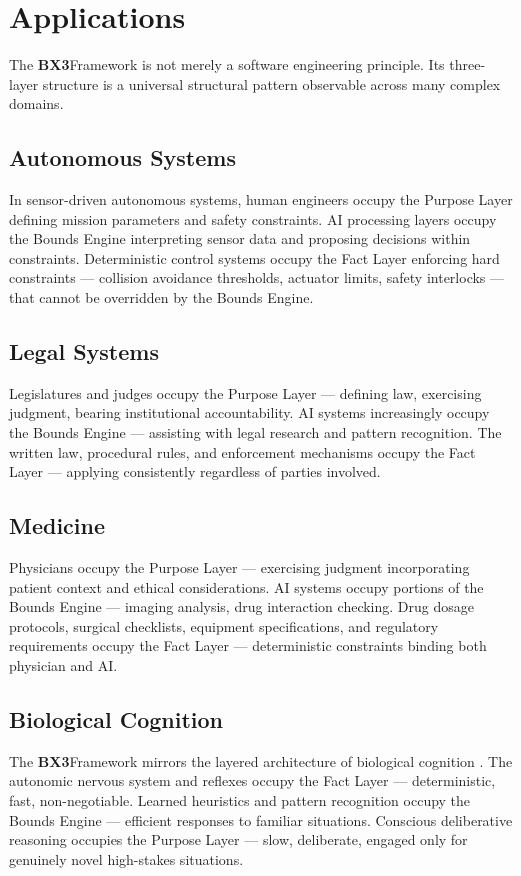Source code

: \documentclass[12pt]{article}
\newcommand{\bxthree}{\textbf{BX3}}
\begin{document}
\section{Applications}
\label{sec:applications}

The \bxthree Framework is not merely a software engineering principle. Its three-layer structure is a universal structural pattern observable across many complex domains.

\subsection{Autonomous Systems}
In sensor-driven autonomous systems, human engineers occupy the Purpose Layer defining mission parameters and safety constraints. AI processing layers occupy the Bounds Engine interpreting sensor data and proposing decisions within constraints. Deterministic control systems occupy the Fact Layer enforcing hard constraints --- collision avoidance thresholds, actuator limits, safety interlocks --- that cannot be overridden by the Bounds Engine.

\subsection{Legal Systems}
Legislatures and judges occupy the Purpose Layer --- defining law, exercising judgment, bearing institutional accountability. AI systems increasingly occupy the Bounds Engine --- assisting with legal research and pattern recognition. The written law, procedural rules, and enforcement mechanisms occupy the Fact Layer --- applying consistently regardless of parties involved.

\subsection{Medicine}
Physicians occupy the Purpose Layer --- exercising judgment incorporating patient context and ethical considerations. AI systems occupy portions of the Bounds Engine --- imaging analysis, drug interaction checking. Drug dosage protocols, surgical checklists, equipment specifications, and regulatory requirements occupy the Fact Layer --- deterministic constraints binding both physician and AI.

\subsection{Biological Cognition}
The \bxthree Framework mirrors the layered architecture of biological cognition \cite{kahneman2011}. The autonomic nervous system and reflexes occupy the Fact Layer --- deterministic, fast, non-negotiable. Learned heuristics and pattern recognition occupy the Bounds Engine --- efficient responses to familiar situations. Conscious deliberative reasoning occupies the Purpose Layer --- slow, deliberate, engaged only for genuinely novel high-stakes situations.
\end{document}
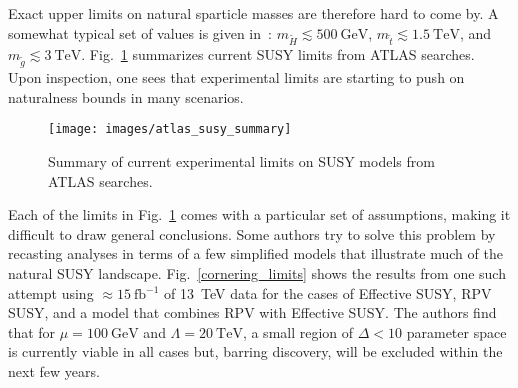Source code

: \documentclass[12pt]{article}
\begin{document}
    Exact upper limits on natural sparticle masses are therefore hard to come by. A somewhat typical set of values is given in~\cite{drees_kim}: $m_{\tilde{H}} \lesssim \SI{500}{\giga\electronvolt}$, $m_{\tilde{t}} \lesssim \SI{1.5}{\tera\electronvolt}$, and $m_{\tilde{g}} \lesssim \SI{3}{\tera\electronvolt}$. Fig.~\ref{atlas_susy_summary} summarizes current SUSY limits from ATLAS searches. Upon inspection, one sees that experimental limits are starting to push on naturalness bounds in many scenarios.

    \noindent \begin{figure}[htbp] \begin{center}
    \texttt{[image: images/atlas\_susy\_summary]}
    \caption{Summary of current experimental limits on SUSY models from ATLAS searches.}
    \label{atlas_susy_summary}
    \end{center} \end{figure}

    Each of the limits in Fig.~\ref{atlas_susy_summary} comes with a particular set of assumptions, making it difficult to draw general conclusions. Some authors try to solve this problem by recasting analyses in terms of a few simplified models that illustrate much of the natural SUSY landscape. Fig.~\ref{cornering_limits} shows the results from one such attempt using $\approx \SI{15}{\femto\barn^{-1}}$ of \SI{13}{\tera\electronvolt} data for the cases of Effective SUSY, RPV SUSY, and a model that combines RPV with Effective SUSY. The authors find that for $\mu = \SI{100}{\giga\electronvolt}$ and $\Lambda = \SI{20}{\tera\electronvolt}$, a small region of $\Delta < 10$ parameter space is currently viable in all cases but, barring discovery, will be excluded within the next few years.
    
\end{document}
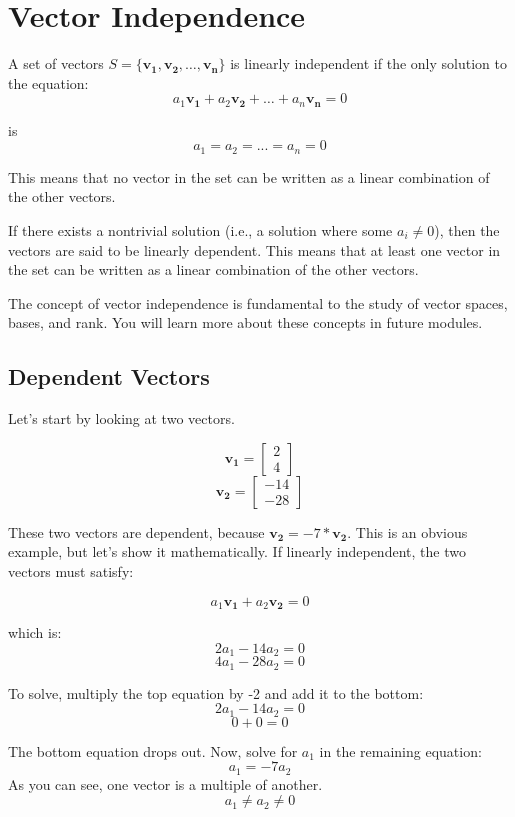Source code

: \section{Vector Independence}
A set of vectors $S = \{\mathbf{v_1}, \mathbf{v_2}, \dots, \mathbf{v_n}\}$ is 
linearly independent if the only solution to the equation:
$$a_1 \mathbf{v_1} + a_2 \mathbf{v_2} + \dots + a_n \mathbf{v_n} = 0$$

is 
$$a_1 = a_2 = ... = a_n = 0$$ 

This means that no vector in the set can be written as a linear combination of 
the other vectors.

If there exists a nontrivial solution (i.e., a solution where some $a_i \neq 
0$), then the vectors are said to be linearly dependent. This means that at 
least one vector in the set can be written as a linear combination of the 
other vectors.

The concept of vector independence is fundamental to the study of vector 
spaces, bases, and rank. You will learn more about these concepts in future 
modules. 

\subsection{Dependent Vectors}
Let's start by looking at two vectors. 

$$\mathbf{v_1} = \begin{bmatrix}
			2 \\
			4
		\end{bmatrix}$$
$$\mathbf{v_2} = \begin{bmatrix}
			-14 \\
			-28
\end{bmatrix}$$

These two vectors are dependent, because $\mathbf{v_2} = -7*\mathbf{v_2}$. This is an obvious example, but let's show it mathematically. If linearly independent, the two vectors must satisfy:

	$$a_1 \mathbf{v_1} + a_2 \mathbf{v_2} = 0$$

which is:
	$$2a_1 -14a_2 = 0$$
	$$4a_1 -28a_2 = 0$$

To solve, multiply the top equation by -2 and add it to the bottom: 
$$2a_1 - 14a_2 = 0 $$
$$ 0  + 0     = 0 $$

The bottom equation drops out. Now,  solve for $a_1$ in the remaining equation:
$$a_1 = -7a_2$$
As you can see, one vector is a multiple of another. $$a_1 \neq a_2 \neq 0$$

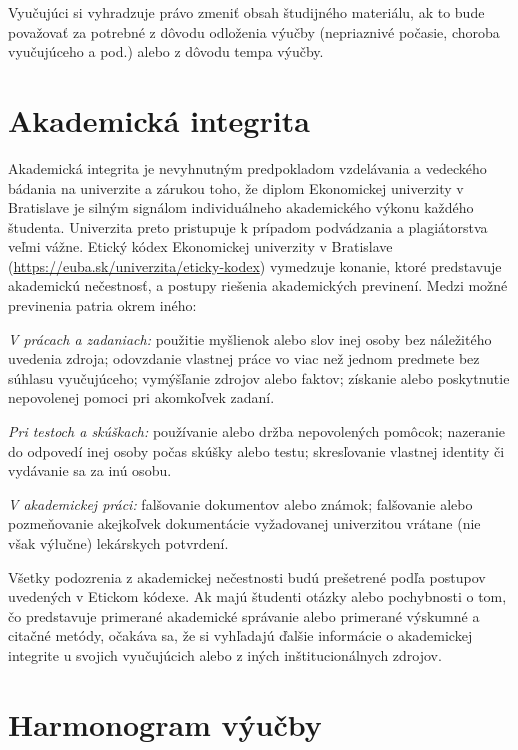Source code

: \documentclass[11pt]{article}
\begin{document}
\smallskip
\noindent\footnotesize Vyučujúci si vyhradzuje právo zmeniť obsah študijného materiálu, ak to bude
považovať za potrebné z dôvodu odloženia výučby (nepriaznivé počasie, choroba vyučujúceho a pod.) alebo z
dôvodu tempa výučby.\normalsize

\section{Akademická integrita}

Akademická integrita je nevyhnutným predpokladom vzdelávania a vedeckého bádania na univerzite a zárukou
toho, že diplom Ekonomickej univerzity v Bratislave je silným signálom individuálneho akademického výkonu
každého študenta. Univerzita preto pristupuje k prípadom podvádzania a plagiátorstva veľmi vážne. Etický
kódex Ekonomickej univerzity v Bratislave (\url{https://euba.sk/univerzita/eticky-kodex}) vymedzuje
konanie, ktoré predstavuje akademickú nečestnosť, a postupy riešenia akademických previnení. Medzi možné
previnenia patria okrem iného:

\smallskip
\noindent\textit{V prácach a zadaniach:} použitie myšlienok alebo slov inej osoby bez náležitého uvedenia
zdroja; odovzdanie vlastnej práce vo viac než jednom predmete bez súhlasu vyučujúceho; vymýšľanie zdrojov
alebo faktov; získanie alebo poskytnutie nepovolenej pomoci pri akomkoľvek zadaní.

\noindent\textit{Pri testoch a skúškach:} používanie alebo držba nepovolených pomôcok; nazeranie do
odpovedí inej osoby počas skúšky alebo testu; skresľovanie vlastnej identity či vydávanie sa za inú osobu.

\noindent\textit{V akademickej práci:} falšovanie dokumentov alebo známok; falšovanie alebo pozmeňovanie
akejkoľvek dokumentácie vyžadovanej univerzitou vrátane (nie však výlučne) lekárskych potvrdení.

\smallskip
Všetky podozrenia z akademickej nečestnosti budú prešetrené podľa postupov uvedených v Etickom kódexe. Ak
majú študenti otázky alebo pochybnosti o tom, čo predstavuje primerané akademické správanie alebo primerané
výskumné a citačné metódy, očakáva sa, že si vyhľadajú ďalšie informácie o akademickej integrite u svojich
vyučujúcich alebo z iných inštitucionálnych zdrojov.

\clearpage

\section{Harmonogram výučby}
\end{document}
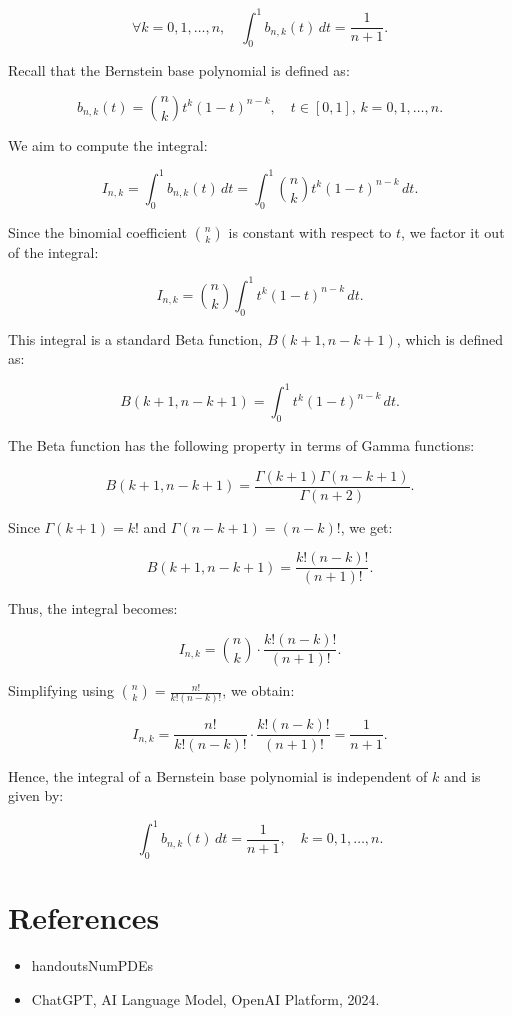 \documentclass[a4paper]{article}
\renewcommand{\qed}{\hfill \boxed{\mathbb{Q.E.D.}}}
\begin{document}
\[
\forall k = 0,1,\dots,n, \quad \int_0^1 b_{n,k}(t) \, dt = \frac{1}{n+1}.
\]

Recall that the Bernstein base polynomial is defined as:

\[
b_{n,k}(t) = \binom{n}{k} t^k (1 - t)^{n-k}, \quad t \in [0,1], \, k = 0,1,\dots,n.
\]

We aim to compute the integral:

\[
I_{n,k} = \int_0^1 b_{n,k}(t) \, dt = \int_0^1 \binom{n}{k} t^k (1 - t)^{n-k} \, dt.
\]

Since the binomial coefficient \( \binom{n}{k} \) is constant with respect to \( t \), we factor it out of the integral:

\[
I_{n,k} = \binom{n}{k} \int_0^1 t^k (1 - t)^{n-k} \, dt.
\]

This integral is a standard Beta function, \( B(k+1, n-k+1) \), which is defined as:

\[
B(k+1, n-k+1) = \int_0^1 t^k (1 - t)^{n-k} \, dt.
\]

The Beta function has the following property in terms of Gamma functions:

\[
B(k+1, n-k+1) = \frac{\Gamma(k+1)\Gamma(n-k+1)}{\Gamma(n+2)}.
\]

Since \( \Gamma(k+1) = k! \) and \( \Gamma(n-k+1) = (n-k)! \), we get:

\[
B(k+1, n-k+1) = \frac{k! (n-k)!}{(n+1)!}.
\]

Thus, the integral becomes:

\[
I_{n,k} = \binom{n}{k} \cdot \frac{k! (n-k)!}{(n+1)!}.
\]

Simplifying using \( \binom{n}{k} = \frac{n!}{k!(n-k)!} \), we obtain:

\[
I_{n,k} = \frac{n!}{k!(n-k)!} \cdot \frac{k!(n-k)!}{(n+1)!} = \frac{1}{n+1}.
\]

Hence, the integral of a Bernstein base polynomial is independent of \( k \) and is given by:

\[
\int_0^1 b_{n,k}(t) \, dt = \frac{1}{n+1}, \quad k = 0,1,\dots,n.
\]

\qed

\section*{References}
\begin{itemize}
   \item handoutsNumPDEs
   \item ChatGPT, AI Language Model, OpenAI Platform, 2024.
\end{itemize}
\end{document}
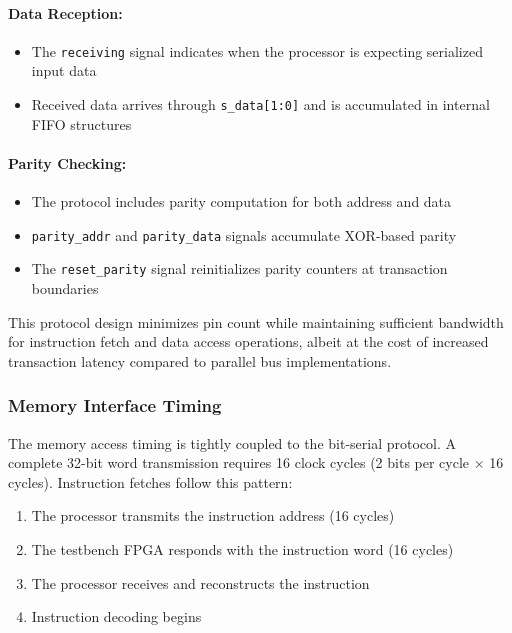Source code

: \documentclass[12pt]{article}
\begin{document}
\paragraph{Data Reception:}
\begin{itemize}
    \item The \texttt{receiving} signal indicates when the processor is expecting serialized input data
    \item Received data arrives through \texttt{s\_data[1:0]} and is accumulated in internal FIFO structures
\end{itemize}

\paragraph{Parity Checking:}
\begin{itemize}
    \item The protocol includes parity computation for both address and data
    \item \texttt{parity\_addr} and \texttt{parity\_data} signals accumulate XOR-based parity
    \item The \texttt{reset\_parity} signal reinitializes parity counters at transaction boundaries
\end{itemize}

This protocol design minimizes pin count while maintaining sufficient bandwidth for instruction fetch and data access operations, albeit at the cost of increased transaction latency compared to parallel bus implementations.

\subsubsection{Memory Interface Timing}

The memory access timing is tightly coupled to the bit-serial protocol. A complete 32-bit word transmission requires 16 clock cycles (2 bits per cycle $\times$ 16 cycles). Instruction fetches follow this pattern:

\begin{enumerate}
    \item The processor transmits the instruction address (16 cycles)
    \item The testbench FPGA responds with the instruction word (16 cycles)
    \item The processor receives and reconstructs the instruction
    \item Instruction decoding begins
\end{enumerate}
\end{document}
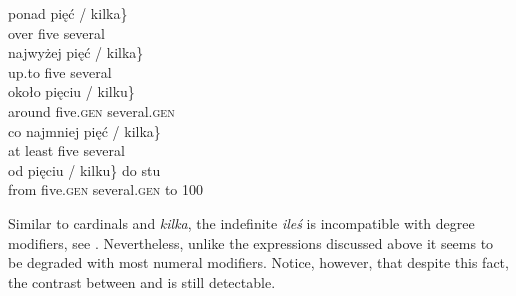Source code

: \documentclass[output=paper,
]{langscibook}
\begin{document}
\begin{multicols}{2}
		\ea \label{ex:numeral-modifiers-cardinals-kilka} \ea \gll ponad \minsp{\{} pięć / {kilka\}}\\
		over {} five {} several\\
		\ex \gll najwyżej \minsp{\{} pięć / {kilka\}}\\
		up.to {} five {} several\\
		\ex \gll około \minsp{\{} pięciu / {kilku\}}\\
		around {} five.\textsc{gen} {} several.\textsc{gen}\\
		\ex \gll co najmniej \minsp{\{} pięć / {kilka\}}\\
		at least {} five {} several\\
		\ex \gll od \minsp{\{} pięciu / {kilku\}} do stu\\
		from {} five.\textsc{gen} {} several.\textsc{gen} to 100\\
		\z
        \z

	\end{multicols}
	
	\noindent Similar to cardinals and \textit{kilka}, the indefinite \textit{ileś} is incompatible with degree modifiers, see . Nevertheless, unlike the expressions discussed above it seems to be degraded with most numeral modifiers. Notice, however, that despite this fact, the contrast between  and  is still detectable.
	
	\begin{multicols}{2}
		
		\ea \label{ex:degree-modifiers-iles}
	\columnbreak
	
		\z
        \z
		\end{multicols}
		
\end{document}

-=-=-=-=-

**TASK DIRECTIONS:**
Where a line of the records above holds the word "osoby", copy that line.

**REPLY TO THE EXERCISE:**
\noindent\textit{V prácach a zadaniach:} použitie myšlienok alebo slov inej osoby bez náležitého uvedenia
odpovedí inej osoby počas skúšky alebo testu; skresľovanie vlastnej identity či vydávanie sa za inú osobu.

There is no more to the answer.